◆ WHAT YOU NEED TO DO ◆
Work through the data below and state how many lines contain "double", giving that number alone.

Collected data
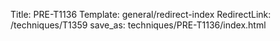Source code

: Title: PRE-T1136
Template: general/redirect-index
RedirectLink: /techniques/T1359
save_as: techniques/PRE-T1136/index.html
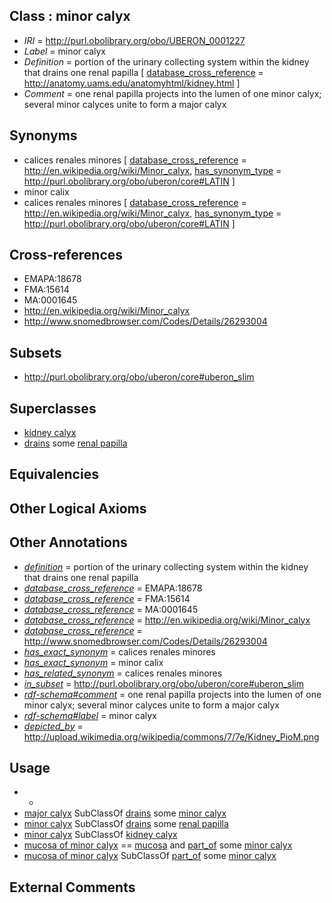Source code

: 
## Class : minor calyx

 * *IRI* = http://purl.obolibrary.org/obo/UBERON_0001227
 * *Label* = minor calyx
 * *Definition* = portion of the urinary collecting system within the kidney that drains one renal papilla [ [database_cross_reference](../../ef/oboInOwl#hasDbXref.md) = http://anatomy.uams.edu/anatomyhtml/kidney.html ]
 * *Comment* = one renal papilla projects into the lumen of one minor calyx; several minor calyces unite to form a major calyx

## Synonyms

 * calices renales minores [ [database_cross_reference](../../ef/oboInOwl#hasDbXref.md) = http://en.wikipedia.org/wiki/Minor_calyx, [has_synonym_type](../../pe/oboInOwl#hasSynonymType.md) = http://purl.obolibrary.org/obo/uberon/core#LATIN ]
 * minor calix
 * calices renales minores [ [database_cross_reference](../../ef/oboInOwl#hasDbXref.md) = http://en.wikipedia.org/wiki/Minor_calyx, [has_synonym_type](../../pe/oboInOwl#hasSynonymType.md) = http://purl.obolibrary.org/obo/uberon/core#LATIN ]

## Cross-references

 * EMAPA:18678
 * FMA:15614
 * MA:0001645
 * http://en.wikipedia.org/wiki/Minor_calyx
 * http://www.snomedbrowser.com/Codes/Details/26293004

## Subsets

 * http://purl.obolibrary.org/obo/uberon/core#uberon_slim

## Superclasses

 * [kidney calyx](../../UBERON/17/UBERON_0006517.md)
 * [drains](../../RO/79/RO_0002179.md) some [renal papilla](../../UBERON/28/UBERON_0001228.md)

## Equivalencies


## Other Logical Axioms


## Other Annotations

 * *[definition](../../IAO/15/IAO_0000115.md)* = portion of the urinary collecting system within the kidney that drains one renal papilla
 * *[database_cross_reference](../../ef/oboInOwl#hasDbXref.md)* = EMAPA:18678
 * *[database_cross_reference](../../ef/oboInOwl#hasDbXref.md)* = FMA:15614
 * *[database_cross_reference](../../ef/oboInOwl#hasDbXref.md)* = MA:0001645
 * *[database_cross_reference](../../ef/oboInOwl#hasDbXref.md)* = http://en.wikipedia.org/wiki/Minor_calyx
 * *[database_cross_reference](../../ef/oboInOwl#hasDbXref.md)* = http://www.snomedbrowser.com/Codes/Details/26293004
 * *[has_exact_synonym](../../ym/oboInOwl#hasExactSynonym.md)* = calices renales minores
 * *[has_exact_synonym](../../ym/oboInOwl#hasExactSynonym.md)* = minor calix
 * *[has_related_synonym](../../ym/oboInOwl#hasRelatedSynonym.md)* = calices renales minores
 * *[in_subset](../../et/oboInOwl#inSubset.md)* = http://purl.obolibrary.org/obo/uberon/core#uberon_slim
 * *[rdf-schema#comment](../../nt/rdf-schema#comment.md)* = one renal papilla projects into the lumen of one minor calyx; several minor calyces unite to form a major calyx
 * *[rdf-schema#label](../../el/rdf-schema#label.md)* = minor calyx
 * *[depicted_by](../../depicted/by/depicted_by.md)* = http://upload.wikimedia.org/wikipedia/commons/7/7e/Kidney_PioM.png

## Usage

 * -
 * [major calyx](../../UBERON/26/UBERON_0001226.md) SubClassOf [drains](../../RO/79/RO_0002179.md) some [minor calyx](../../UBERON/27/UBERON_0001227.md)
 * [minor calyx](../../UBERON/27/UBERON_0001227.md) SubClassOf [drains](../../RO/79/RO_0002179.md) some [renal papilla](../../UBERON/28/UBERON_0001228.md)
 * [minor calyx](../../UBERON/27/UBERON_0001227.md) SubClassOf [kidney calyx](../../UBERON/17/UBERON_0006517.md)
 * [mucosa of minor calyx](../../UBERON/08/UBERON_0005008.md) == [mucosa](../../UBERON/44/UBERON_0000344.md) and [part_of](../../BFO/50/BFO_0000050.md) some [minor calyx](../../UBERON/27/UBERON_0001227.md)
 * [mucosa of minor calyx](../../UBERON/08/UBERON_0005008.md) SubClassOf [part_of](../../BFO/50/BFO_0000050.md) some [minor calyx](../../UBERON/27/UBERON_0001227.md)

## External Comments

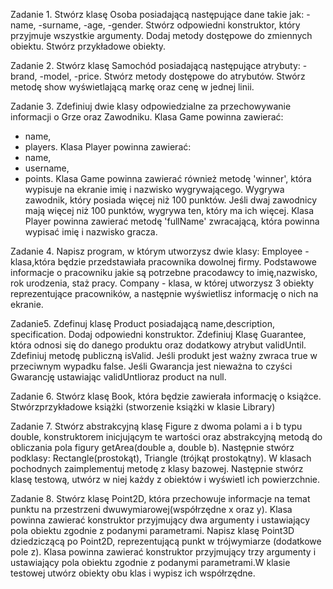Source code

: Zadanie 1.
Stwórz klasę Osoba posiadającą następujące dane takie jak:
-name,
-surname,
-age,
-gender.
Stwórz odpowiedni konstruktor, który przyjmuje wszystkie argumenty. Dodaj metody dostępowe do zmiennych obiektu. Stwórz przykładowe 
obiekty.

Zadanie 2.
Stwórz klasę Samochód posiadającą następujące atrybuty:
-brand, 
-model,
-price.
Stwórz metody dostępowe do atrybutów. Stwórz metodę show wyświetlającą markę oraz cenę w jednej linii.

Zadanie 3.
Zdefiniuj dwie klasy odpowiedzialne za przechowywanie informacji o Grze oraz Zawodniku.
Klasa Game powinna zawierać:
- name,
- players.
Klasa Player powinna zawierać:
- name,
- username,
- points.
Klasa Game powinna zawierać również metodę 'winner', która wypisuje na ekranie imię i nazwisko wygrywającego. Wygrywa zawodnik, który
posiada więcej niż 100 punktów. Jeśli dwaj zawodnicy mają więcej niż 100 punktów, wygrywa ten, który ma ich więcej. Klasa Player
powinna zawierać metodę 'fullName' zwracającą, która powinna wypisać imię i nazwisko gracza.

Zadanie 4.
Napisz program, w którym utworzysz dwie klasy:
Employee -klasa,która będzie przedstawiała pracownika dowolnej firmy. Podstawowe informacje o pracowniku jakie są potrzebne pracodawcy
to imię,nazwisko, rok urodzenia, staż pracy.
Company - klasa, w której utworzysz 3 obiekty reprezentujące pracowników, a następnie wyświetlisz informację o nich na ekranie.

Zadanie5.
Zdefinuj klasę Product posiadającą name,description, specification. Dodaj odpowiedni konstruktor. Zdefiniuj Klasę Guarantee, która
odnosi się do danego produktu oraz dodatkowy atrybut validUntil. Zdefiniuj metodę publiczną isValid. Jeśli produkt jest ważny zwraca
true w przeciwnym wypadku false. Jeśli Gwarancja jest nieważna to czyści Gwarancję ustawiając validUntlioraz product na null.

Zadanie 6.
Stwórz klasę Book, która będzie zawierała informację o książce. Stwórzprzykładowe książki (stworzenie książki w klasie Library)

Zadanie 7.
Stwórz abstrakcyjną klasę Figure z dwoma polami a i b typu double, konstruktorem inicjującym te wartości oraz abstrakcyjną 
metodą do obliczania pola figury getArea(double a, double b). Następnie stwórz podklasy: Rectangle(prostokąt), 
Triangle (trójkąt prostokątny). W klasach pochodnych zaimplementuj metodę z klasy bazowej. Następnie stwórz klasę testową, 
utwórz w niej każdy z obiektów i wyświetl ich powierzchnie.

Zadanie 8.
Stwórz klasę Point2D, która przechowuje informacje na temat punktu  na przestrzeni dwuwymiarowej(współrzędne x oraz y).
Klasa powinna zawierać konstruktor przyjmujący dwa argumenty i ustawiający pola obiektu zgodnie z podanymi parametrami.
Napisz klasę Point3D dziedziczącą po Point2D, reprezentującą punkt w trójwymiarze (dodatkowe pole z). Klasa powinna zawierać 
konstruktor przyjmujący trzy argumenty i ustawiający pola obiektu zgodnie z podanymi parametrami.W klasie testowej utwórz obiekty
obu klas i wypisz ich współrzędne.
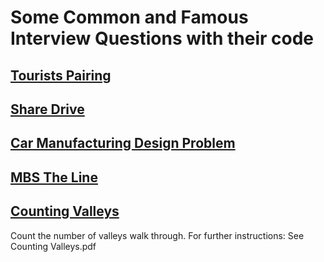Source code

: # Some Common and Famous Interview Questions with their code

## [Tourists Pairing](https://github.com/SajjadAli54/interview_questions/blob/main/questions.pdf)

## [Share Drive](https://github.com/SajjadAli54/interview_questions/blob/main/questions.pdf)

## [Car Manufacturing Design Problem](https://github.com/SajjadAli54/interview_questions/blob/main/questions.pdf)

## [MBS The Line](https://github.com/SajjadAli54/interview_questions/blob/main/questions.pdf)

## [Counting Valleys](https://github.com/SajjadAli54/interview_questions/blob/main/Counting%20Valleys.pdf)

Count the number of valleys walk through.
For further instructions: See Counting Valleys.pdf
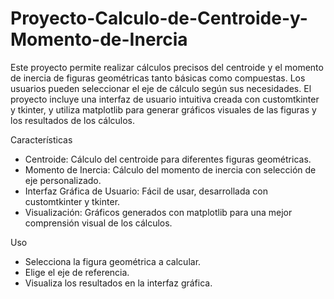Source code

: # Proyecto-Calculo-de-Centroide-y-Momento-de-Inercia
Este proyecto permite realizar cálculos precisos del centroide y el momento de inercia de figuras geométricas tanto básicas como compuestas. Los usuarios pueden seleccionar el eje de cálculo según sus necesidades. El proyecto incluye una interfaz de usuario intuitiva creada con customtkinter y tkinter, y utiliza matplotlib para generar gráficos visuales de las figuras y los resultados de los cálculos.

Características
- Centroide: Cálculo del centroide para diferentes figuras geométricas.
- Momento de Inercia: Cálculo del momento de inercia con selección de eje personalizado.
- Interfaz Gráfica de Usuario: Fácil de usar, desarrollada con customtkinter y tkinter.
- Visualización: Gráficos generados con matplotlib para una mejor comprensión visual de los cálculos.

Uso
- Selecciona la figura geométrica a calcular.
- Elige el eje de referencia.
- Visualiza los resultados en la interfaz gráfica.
...
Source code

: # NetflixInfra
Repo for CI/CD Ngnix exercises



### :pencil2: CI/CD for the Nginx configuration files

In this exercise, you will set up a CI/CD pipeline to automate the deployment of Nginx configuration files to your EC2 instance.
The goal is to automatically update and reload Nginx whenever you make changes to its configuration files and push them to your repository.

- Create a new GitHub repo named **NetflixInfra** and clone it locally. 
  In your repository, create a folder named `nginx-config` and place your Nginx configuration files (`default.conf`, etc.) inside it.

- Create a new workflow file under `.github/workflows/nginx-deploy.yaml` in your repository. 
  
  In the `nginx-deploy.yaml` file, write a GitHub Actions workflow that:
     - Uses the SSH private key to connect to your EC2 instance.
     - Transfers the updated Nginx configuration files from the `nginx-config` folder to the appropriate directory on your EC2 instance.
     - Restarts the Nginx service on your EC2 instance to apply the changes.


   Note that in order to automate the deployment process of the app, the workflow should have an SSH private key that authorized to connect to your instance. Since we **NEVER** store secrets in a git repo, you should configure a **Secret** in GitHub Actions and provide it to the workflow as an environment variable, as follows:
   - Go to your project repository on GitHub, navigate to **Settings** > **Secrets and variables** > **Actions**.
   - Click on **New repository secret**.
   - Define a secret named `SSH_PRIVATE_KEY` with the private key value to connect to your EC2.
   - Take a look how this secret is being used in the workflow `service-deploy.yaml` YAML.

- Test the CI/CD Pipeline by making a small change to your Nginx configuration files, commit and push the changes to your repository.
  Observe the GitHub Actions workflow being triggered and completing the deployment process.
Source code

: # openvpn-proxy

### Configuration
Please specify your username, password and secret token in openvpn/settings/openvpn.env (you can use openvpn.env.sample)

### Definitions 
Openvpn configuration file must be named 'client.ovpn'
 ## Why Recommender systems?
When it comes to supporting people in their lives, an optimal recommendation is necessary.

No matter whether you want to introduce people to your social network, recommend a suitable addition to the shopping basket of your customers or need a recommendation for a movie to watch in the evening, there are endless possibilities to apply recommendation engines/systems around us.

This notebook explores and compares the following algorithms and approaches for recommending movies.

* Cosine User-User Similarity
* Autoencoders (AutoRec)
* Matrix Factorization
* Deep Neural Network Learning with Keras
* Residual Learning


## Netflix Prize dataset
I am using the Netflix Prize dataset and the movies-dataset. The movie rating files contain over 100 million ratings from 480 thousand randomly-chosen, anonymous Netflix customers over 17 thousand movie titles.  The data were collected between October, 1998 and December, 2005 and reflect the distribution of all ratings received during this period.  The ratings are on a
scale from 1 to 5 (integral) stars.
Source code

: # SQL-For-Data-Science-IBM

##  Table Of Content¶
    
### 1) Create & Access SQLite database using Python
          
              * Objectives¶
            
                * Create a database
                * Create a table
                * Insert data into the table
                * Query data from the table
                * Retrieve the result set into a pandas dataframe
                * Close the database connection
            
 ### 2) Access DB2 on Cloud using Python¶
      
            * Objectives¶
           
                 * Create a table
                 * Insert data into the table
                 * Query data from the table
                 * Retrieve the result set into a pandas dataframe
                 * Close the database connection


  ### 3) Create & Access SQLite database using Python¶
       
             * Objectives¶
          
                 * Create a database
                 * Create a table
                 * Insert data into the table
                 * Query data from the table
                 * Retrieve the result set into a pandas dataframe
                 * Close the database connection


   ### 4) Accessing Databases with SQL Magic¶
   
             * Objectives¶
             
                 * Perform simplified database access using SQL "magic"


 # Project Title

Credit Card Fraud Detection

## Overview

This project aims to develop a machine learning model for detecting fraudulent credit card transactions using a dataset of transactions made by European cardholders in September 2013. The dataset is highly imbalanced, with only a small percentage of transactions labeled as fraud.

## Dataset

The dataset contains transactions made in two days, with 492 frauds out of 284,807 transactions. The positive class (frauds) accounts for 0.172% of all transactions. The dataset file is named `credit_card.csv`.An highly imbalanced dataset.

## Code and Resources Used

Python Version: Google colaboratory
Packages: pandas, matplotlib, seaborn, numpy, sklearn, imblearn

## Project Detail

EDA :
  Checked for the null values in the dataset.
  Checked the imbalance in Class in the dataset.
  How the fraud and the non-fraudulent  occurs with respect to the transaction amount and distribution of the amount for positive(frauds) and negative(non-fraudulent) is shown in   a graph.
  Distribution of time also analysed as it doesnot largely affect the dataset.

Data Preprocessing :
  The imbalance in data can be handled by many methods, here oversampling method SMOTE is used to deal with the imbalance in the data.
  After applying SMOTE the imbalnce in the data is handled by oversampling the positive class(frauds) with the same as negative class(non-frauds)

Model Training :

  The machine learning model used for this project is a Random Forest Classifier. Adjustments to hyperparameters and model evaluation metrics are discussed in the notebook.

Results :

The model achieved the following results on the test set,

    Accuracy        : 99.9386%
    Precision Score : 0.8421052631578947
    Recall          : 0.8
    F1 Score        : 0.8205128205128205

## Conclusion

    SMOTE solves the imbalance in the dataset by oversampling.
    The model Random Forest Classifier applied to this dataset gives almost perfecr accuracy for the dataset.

◆ WRITTEN SOLUTION ◆
2